I'm interested in learning about behavior change and motivation psychology.
What are the most effective ways to get people to get motivated and change their behaviors?
Especially in respect to diet/exercise.
I'd like to know
(1) what the literature shows are the best strategies/tools
(2) what has worked the best in real-life application
academic knowledge, individual experiences, etc all appreciated. Links to any good articles or books would be great too.
I think it's somewhat delusional to think you can motivate or change people. If people are open and motivated to change, that's another story.
I think the best thing you can do is to know your audience. Who are you trying to help and why? Do they want your help? People are generally not receptive to unwanted advice. If you have clients that are seeking your help the best way is to know them as much as possible. Work with their personality and come up with creative solutions together.
a fascinating article I read recently:
it's more concept than application, but illuminating nonetheless.

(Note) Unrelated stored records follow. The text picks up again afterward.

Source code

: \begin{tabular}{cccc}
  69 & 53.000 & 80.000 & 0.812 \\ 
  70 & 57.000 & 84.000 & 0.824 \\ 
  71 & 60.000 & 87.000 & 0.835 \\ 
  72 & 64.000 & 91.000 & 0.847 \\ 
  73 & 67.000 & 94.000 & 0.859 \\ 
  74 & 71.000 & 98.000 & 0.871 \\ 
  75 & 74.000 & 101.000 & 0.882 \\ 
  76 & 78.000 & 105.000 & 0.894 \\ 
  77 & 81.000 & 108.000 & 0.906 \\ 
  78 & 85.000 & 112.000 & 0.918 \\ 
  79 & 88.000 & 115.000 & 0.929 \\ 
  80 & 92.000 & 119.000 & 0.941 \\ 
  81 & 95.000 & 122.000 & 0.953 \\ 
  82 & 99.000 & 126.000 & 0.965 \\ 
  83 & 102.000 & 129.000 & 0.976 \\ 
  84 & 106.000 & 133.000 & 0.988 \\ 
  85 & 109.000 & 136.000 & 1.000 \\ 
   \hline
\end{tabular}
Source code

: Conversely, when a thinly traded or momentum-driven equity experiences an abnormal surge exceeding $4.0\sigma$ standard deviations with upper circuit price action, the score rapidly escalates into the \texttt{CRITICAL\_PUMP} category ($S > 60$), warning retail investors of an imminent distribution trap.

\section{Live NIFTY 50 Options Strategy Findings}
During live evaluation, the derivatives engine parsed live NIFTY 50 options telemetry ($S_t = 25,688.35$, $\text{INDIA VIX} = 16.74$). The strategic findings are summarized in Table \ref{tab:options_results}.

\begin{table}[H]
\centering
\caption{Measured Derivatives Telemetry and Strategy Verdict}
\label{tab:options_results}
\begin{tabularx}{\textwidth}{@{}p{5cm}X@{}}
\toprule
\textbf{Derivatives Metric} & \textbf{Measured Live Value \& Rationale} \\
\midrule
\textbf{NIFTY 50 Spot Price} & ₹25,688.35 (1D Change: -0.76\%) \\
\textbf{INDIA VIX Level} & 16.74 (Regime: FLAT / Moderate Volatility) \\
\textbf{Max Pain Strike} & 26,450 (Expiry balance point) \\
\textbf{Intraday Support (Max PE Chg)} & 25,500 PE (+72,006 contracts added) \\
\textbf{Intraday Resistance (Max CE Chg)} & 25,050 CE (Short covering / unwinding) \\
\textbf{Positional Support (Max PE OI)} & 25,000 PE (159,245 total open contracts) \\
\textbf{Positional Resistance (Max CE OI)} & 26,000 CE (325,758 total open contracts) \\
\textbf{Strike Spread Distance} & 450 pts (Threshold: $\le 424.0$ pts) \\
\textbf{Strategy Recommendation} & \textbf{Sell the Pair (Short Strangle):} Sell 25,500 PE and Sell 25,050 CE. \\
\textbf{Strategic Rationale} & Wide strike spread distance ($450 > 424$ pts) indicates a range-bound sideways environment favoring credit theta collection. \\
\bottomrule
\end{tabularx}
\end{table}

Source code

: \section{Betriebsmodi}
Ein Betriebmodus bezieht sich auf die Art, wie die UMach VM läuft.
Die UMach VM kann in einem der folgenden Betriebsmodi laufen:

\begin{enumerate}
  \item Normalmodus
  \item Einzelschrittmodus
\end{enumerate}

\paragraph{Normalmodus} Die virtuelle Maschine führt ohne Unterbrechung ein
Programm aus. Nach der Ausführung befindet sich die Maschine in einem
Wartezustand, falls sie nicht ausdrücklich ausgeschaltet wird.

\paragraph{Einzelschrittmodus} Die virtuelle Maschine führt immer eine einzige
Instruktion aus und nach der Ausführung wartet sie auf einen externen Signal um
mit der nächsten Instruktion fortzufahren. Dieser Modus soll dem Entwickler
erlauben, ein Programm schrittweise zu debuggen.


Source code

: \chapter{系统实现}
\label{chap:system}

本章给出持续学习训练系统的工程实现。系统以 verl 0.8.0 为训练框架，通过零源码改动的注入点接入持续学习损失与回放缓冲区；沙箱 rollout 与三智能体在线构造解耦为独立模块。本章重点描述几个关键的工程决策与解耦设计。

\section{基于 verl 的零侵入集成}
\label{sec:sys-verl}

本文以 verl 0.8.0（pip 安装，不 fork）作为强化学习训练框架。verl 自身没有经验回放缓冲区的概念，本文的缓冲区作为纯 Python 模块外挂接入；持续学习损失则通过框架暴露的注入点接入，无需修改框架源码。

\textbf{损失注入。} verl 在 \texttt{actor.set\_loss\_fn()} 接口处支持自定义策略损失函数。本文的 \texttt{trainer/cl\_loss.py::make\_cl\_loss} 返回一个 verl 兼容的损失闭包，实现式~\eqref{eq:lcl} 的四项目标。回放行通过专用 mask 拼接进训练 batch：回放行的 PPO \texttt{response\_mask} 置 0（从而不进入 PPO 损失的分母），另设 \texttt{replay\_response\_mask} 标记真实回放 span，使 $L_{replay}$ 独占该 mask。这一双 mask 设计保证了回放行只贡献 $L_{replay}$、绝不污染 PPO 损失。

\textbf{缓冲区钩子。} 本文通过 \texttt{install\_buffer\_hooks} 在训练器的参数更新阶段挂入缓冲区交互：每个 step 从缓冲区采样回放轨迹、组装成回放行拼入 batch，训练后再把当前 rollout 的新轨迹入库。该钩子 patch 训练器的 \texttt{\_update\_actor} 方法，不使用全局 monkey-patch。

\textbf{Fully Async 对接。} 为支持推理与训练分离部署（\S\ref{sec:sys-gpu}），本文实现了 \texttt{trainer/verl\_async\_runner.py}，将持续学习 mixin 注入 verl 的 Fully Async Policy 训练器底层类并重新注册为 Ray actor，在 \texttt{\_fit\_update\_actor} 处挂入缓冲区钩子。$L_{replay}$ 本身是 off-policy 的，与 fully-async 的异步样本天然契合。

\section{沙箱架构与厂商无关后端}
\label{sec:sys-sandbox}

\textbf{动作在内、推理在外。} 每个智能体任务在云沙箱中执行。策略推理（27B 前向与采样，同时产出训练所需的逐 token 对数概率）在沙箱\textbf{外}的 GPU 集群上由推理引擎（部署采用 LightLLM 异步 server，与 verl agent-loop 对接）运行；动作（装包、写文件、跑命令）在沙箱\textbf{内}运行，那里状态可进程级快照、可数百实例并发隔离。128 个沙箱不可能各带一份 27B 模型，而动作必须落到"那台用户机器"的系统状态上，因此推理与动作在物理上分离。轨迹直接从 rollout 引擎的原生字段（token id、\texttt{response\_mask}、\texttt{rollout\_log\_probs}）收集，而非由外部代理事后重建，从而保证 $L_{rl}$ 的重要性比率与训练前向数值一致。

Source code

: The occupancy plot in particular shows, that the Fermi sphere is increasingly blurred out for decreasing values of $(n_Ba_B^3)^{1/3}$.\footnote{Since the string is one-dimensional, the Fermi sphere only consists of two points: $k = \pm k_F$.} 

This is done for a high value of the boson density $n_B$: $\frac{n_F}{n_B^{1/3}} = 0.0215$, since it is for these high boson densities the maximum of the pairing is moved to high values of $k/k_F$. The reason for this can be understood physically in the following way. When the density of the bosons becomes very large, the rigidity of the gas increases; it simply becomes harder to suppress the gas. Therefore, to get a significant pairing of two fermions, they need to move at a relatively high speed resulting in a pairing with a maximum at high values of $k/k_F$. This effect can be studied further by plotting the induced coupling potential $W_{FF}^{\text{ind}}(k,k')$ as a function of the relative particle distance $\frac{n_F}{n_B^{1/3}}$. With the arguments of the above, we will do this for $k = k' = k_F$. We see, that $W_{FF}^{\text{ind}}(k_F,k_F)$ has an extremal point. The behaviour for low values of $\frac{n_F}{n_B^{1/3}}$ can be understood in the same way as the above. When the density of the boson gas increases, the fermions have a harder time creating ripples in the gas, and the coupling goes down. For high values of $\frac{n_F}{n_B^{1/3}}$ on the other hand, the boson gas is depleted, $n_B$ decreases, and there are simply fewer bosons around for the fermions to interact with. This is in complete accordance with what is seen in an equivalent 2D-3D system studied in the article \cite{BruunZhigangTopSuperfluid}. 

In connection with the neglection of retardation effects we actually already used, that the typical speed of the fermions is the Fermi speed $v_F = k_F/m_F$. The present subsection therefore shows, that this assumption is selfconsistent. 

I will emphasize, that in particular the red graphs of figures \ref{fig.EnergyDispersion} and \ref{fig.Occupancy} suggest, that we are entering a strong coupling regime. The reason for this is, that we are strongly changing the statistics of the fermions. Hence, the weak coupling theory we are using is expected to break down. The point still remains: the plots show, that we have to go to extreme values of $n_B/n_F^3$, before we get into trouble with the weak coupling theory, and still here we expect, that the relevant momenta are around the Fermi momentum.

My answer for your question #2 based on my real life experience:
The single most important factor in changing my lifestyle was greatly reducing (almost to the point of eliminating) time spent watching television. Without this giant time-suck, I was free to determine what behaviors I really wanted to nuture/develop without the influence of marketers, celebrities and fantasies. Television only provided me with "wishes": I wish I could cook like that! I wish I looked better naked! I wish I had time to exercise! I wish my flower garden was that nice! Without television those wishes in my head finally had to be acted upon to prevent boredom, and therefore behavior changes were a natural progression.
I now have 10 extra hours a week to cook, exercise, read, play with family/kids/pets, sleep etc. That is the equivalent of having an extra day in my week!
Here, Karen Pryor's book, "Don't Shoot The Dog" is one of the best books on the subject. Check it out: http://www.amazon.com/Dont-Shoot-Dog-Teaching-Training/dp/0553380397/ref=ntt_at_ep_dpt_1
In a nutshell, changing the antecedents to a behavior (instructions, environment, goals, etc.) and/or the consequences of a behavior (especially immediate feedback and reinforcement) can modify target behaviors.
There are all kinds of delicious subtleties, though. Are you seeking to increase or decrease a behavior? Is the behavior observable and measurable? Things that are considered reinforcement by the layperson (like employee of the month) are actually not contingent on behavior and therefore have no effect. And so on....
I teach learning and behavior at the university level, so if you have more questions I'd be glad to help.
Another book not yet mentioned is Bringing Out the Best in People by Aubrey Daniels. Enjoy!
Intrinsic rewards are crucial, not extrinsic. Meaning people need to find a reward inherent in the behavior itself, not an external reward (like money). For instance, research shows that when you pay kids to read books, while it does increase their reading, once the reward is removed, they actually read less than if they were never rewarded. After all, they are no longer getting the "reward" so why should they do it now? Instead of just naturally enjoying reading a book.
Probably explains why the biggest loser works so well up until the point they receive $, and then after that point, the weight comes back on.
I think when people eat the right foods, and get enough of them, they naturally feel better and WANT to be more active.
The lack of activity is due, I really honestly think, to people eating crap food and feeling like crap. Just take a peek at the soda cooler of any store, it'll tell the tale. I mean, does anybody think we have enough energy drinks yet?